Hebron is divided between small enclaves of Jewish settlers and the large Palestinian population, and the funeral was tumultuous from the start. Hundreds of Israeli police were stationed in the area and surrounding roads to keep the two sides apart.
Angry settlers, vowing revenge for the shooting, attacked Palestinian houses, entering one home and throwing objects out the window. Members of the funeral procession also attacked journalists, beating some of them.
At one point, Ozeri's father said during a eulogy that his son would be buried in Jerusalem. This angered some of Ozeri's friends, who like Ozeri are hardline, ideological settlers. They claimed that Ozeri wanted to be buried near the house were he lived — an isolated illegal outpost built on land that the Palestinians claim.
The friends hit and pushed relatives to snatch the body and took it away to be buried near his home.
But police were prepared for such a development, with hundreds stationed near the home to prevent the burial there. The body was returned to family members, who then proceeded toward Jerusalem, about a 30-minute drive to the north.
On the way, Palestinian gunmen fired on the procession, but no one was hurt, witnesses said.
The procession never reached Jerusalem and turned back toward Hebron. A local rabbi was asked to rule on the dispute, and said Ozeri should be buried in a Jewish cemetery in Hebron as a compromise.

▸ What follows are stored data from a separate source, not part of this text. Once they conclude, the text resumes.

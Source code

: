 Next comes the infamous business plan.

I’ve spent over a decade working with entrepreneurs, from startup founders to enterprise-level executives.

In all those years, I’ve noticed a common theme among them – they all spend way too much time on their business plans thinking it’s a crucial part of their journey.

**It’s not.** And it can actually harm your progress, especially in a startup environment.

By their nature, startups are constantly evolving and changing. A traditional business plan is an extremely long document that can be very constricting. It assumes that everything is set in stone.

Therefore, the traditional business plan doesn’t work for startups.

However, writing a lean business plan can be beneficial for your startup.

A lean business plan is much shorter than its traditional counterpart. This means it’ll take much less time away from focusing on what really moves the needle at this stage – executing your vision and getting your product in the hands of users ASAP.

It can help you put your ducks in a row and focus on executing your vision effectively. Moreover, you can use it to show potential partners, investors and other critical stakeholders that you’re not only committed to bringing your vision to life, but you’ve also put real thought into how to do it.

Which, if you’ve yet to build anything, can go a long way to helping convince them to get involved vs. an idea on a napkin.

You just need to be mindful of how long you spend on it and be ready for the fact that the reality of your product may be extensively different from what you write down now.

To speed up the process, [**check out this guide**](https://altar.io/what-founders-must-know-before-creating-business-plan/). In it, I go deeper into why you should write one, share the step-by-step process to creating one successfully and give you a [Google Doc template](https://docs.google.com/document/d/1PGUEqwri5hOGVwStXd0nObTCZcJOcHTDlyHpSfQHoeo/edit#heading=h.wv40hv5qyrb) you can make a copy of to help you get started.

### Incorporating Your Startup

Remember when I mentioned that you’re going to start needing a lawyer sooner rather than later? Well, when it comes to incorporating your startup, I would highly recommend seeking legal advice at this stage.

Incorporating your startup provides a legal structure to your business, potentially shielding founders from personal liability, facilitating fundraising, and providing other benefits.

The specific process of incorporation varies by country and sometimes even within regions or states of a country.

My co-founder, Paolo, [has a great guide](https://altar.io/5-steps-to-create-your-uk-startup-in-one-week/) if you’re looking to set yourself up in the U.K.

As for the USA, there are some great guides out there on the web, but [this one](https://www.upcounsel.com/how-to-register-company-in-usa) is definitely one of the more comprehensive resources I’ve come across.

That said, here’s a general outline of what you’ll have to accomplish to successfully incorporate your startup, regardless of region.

Lau, the chief rabbi, said that no one, not even the family, had the right to delay the burial for any reason.
"One should not use the body of a dead person to demonstrate," Lau said. "Enough suffering, enough pain." A person should be buried as quickly as possible, in a designated cemetery, not at an outpost near his home, Lau said. In addition, the body should not be kept overnight, he said.
At one point during the funeral, Ozeri's friends pulled back the prayer shawl to expose his bearded face, going against Jewish religious tradition in which the body is not viewed at the funeral.
Ozeri's father-in-law, Shaul Nir, called for revenge in a eulogy. Nir was a member of Kach, a violent Jewish settler underground movement. He was convicted of killing Palestinians in the 1980s, and was recently pardoned and released from jail.
Kach, which espouses the restoration of the biblical state of Israel and the expulsion of all Arabs, was founded by radical rabbi Meir Kahane, who was assassinated in a New York hotel in 1990.
Also in Hebron, the Israeli army on Monday demolished the house of Taisir Shweik, a jailed Palestinian suspected of involvement in attacks against Israelis, witnesses and the army said. Twenty-two occupants of the two-story home were left homeless by the demolition, relatives said.
Meanwhile, Prime Minister Ariel Sharon's Likud Party holds a solid lead over the rival Labor party nearly a week before national elections, according to polls published Monday.
Sharon has repeatedly promised to seek peace and make "painful concessions" if re-elected Jan. 28. But Labor Party leader Amram Mitzna said Sharon was not sincere about reviving peace talks that collapsed after the Palestinians launched an uprising more than two years ago.
Sharon's party is forecast to win 31 to 33 seats in the 120-member parliament, compared to 19 seats for the Labor Party, according to the polls in two dailies, Maariv and Yediot Ahronot.
Corruption allegations against Sharon earlier this month hurt Likud in previous opinion polls, but the numbers have stabilized over the past week or so.